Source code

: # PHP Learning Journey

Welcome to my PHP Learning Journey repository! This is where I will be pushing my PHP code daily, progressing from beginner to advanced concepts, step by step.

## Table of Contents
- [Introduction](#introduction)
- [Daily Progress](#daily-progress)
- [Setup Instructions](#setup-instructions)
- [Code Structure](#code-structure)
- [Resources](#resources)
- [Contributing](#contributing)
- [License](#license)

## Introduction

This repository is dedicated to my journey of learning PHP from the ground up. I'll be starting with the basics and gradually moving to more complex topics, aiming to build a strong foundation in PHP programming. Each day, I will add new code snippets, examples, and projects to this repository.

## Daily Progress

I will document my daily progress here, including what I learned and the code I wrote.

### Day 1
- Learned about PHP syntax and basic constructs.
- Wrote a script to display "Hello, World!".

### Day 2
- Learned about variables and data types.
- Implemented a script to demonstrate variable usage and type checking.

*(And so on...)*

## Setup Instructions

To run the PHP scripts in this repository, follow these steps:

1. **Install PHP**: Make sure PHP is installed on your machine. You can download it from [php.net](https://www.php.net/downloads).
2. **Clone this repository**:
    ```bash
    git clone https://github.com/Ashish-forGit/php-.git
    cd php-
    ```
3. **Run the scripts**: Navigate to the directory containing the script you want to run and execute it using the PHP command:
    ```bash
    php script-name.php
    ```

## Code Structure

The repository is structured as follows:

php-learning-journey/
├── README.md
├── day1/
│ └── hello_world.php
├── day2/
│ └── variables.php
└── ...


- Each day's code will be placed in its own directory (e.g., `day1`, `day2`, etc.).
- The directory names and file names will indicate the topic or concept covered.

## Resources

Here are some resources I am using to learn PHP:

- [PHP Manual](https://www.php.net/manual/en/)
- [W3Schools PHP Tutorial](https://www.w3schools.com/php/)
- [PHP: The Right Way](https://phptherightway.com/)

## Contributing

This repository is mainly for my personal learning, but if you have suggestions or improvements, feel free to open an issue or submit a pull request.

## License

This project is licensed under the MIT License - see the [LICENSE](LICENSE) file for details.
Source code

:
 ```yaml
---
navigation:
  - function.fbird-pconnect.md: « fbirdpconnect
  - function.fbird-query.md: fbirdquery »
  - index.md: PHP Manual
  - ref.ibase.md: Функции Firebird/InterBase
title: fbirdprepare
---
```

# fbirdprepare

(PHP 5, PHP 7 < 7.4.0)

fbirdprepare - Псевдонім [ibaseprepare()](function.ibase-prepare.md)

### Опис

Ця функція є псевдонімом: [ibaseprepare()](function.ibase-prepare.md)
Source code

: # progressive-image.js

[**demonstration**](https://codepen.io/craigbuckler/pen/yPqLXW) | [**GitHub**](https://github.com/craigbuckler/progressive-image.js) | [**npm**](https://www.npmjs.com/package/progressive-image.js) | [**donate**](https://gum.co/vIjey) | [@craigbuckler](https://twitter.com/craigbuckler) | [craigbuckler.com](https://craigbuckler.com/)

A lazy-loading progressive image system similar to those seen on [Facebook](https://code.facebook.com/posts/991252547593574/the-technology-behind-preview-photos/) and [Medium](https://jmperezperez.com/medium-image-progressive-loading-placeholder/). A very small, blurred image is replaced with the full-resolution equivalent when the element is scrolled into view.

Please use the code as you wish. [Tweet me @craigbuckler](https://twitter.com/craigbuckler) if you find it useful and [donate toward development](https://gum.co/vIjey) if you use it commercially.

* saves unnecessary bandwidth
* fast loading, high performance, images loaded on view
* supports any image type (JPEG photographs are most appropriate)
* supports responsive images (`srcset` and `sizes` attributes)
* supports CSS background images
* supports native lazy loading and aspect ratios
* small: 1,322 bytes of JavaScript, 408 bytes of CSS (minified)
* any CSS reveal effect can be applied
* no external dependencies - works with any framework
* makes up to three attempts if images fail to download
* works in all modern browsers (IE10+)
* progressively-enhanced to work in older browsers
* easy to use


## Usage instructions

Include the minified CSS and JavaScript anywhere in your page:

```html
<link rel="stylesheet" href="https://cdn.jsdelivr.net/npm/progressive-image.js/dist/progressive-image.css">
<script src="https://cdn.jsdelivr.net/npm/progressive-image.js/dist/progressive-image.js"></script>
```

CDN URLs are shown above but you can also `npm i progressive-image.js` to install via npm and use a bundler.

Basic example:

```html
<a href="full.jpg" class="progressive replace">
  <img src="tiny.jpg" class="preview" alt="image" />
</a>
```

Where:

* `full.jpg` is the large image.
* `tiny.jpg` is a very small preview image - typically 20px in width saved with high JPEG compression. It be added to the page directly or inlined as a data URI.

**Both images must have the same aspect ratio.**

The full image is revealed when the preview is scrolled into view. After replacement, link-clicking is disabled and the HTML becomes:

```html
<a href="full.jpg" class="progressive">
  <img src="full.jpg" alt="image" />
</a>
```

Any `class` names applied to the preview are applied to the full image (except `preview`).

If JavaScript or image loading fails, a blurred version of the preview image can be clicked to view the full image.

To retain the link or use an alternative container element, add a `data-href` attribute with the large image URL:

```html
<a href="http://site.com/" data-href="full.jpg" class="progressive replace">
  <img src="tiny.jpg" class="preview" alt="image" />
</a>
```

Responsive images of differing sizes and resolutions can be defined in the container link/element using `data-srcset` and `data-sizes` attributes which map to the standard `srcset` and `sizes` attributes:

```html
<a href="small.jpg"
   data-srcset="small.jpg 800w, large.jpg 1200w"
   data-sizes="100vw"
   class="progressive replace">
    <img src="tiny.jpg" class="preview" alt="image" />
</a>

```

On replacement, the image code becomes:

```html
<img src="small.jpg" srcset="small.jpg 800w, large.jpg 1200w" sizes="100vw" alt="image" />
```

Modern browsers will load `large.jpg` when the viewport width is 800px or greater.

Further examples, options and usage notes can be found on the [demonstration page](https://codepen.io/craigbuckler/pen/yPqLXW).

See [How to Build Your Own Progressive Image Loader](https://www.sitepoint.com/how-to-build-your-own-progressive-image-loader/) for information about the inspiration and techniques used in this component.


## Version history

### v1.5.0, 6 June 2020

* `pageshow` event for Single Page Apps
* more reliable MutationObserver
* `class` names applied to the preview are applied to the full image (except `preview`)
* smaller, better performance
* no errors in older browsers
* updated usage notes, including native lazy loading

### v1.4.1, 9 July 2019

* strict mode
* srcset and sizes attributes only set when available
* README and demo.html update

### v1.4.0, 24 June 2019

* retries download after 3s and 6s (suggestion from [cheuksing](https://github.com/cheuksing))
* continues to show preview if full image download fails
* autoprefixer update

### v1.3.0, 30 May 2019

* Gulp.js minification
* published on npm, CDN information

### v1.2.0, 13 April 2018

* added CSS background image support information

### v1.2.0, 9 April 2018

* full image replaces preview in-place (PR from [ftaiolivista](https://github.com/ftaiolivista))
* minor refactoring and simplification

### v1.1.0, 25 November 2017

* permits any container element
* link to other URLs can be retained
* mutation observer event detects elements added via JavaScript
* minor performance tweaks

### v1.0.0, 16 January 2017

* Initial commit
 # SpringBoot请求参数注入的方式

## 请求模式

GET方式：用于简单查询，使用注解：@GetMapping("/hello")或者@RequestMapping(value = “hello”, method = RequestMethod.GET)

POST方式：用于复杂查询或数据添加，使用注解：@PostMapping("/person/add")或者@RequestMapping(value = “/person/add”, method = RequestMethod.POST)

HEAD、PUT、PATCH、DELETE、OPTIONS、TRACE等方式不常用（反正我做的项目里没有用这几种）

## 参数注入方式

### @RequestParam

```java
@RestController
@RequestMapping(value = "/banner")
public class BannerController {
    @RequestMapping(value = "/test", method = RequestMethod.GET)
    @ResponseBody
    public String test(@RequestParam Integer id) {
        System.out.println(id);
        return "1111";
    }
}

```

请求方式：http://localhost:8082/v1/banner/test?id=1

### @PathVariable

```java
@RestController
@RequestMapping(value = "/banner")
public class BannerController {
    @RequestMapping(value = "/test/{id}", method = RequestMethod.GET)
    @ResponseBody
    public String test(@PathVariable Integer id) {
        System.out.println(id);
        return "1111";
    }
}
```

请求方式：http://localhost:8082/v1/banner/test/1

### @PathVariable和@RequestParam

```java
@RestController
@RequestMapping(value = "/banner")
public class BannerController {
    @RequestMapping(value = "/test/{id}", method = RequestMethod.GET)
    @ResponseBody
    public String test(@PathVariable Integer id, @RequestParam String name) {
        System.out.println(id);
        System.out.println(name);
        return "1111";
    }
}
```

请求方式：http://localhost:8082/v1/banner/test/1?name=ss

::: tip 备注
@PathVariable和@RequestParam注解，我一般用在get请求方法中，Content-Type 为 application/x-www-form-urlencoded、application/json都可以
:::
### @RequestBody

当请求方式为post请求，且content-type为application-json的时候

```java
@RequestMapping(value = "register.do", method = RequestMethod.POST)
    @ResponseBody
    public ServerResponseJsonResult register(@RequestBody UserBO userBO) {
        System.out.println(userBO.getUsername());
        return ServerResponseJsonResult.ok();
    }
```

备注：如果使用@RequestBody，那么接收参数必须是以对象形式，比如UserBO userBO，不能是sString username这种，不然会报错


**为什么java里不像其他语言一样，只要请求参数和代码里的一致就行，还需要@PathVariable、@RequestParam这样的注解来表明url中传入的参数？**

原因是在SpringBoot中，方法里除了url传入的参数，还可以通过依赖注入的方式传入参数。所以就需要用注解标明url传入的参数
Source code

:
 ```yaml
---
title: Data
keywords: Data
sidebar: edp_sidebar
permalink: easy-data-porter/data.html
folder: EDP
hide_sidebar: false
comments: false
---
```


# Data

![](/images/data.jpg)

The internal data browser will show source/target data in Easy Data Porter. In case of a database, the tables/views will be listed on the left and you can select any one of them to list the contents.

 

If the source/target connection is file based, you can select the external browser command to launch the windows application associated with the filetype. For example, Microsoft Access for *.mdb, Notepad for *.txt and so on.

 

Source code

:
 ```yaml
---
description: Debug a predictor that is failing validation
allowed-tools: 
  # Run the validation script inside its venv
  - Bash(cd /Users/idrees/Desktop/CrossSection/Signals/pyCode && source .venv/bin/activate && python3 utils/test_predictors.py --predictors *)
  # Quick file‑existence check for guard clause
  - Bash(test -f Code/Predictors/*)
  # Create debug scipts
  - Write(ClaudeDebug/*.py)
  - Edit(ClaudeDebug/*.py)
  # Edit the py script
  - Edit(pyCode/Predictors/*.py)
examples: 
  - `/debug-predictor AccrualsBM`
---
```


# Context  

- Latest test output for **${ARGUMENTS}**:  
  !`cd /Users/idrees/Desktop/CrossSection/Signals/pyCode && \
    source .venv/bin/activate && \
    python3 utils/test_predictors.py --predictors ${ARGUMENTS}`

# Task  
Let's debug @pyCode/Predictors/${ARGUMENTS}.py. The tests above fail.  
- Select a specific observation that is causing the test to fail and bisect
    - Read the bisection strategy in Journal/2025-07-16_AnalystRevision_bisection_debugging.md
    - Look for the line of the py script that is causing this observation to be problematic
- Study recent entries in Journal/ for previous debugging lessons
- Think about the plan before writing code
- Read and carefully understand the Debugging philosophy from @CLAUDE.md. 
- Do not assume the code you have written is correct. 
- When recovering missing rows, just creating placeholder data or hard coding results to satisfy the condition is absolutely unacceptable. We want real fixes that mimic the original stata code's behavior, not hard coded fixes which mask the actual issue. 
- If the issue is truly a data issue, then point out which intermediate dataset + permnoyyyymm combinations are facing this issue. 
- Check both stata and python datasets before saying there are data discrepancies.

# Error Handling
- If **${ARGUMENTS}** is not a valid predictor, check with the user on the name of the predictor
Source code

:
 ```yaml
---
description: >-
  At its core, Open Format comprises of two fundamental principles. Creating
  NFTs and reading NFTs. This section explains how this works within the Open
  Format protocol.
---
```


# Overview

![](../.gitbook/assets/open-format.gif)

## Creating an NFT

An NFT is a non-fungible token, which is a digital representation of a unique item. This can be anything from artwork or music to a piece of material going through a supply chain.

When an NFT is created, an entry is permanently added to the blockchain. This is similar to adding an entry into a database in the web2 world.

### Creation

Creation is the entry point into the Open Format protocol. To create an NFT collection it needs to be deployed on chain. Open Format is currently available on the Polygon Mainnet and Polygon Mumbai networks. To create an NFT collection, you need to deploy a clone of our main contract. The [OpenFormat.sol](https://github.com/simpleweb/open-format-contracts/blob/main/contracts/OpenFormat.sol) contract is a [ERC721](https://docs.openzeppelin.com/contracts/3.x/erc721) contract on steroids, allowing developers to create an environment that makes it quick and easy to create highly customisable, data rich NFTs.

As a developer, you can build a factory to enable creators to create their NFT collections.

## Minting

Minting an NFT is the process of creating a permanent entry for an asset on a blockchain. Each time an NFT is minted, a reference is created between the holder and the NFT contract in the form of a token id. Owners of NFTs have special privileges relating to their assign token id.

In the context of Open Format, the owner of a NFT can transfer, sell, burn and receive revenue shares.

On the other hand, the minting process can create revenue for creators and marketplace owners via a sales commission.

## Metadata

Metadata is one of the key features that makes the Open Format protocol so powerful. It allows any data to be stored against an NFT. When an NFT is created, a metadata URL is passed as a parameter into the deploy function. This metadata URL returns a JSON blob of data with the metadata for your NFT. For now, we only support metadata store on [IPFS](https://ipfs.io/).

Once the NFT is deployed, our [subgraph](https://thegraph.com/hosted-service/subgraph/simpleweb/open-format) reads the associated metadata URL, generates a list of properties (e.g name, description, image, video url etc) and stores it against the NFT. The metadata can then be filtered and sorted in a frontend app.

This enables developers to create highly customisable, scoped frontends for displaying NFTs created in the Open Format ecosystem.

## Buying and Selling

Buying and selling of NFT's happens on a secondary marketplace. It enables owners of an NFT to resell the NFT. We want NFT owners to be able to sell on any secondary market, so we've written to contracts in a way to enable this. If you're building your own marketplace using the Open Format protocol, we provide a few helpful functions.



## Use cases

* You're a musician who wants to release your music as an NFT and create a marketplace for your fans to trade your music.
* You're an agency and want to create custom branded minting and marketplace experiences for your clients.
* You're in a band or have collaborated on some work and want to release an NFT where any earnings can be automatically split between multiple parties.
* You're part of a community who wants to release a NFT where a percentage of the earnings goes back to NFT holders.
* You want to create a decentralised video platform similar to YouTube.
══════════
> [Task directions]: Would you output, from the records above, exactly the run of lines that starts at the line containing "smaller, better performance" and ends at the line containing "added via JavaScript", and only that run?

> [Response]:
* smaller, better performance
* no errors in older browsers
* updated usage notes, including native lazy loading

### v1.4.1, 9 July 2019

* strict mode
* srcset and sizes attributes only set when available
* README and demo.html update

### v1.4.0, 24 June 2019

* retries download after 3s and 6s (suggestion from [cheuksing](https://github.com/cheuksing))
* continues to show preview if full image download fails
* autoprefixer update

### v1.3.0, 30 May 2019

* Gulp.js minification
* published on npm, CDN information

### v1.2.0, 13 April 2018

* added CSS background image support information

### v1.2.0, 9 April 2018

* full image replaces preview in-place (PR from [ftaiolivista](https://github.com/ftaiolivista))
* minor refactoring and simplification

### v1.1.0, 25 November 2017

* permits any container element
* link to other URLs can be retained
* mutation observer event detects elements added via JavaScript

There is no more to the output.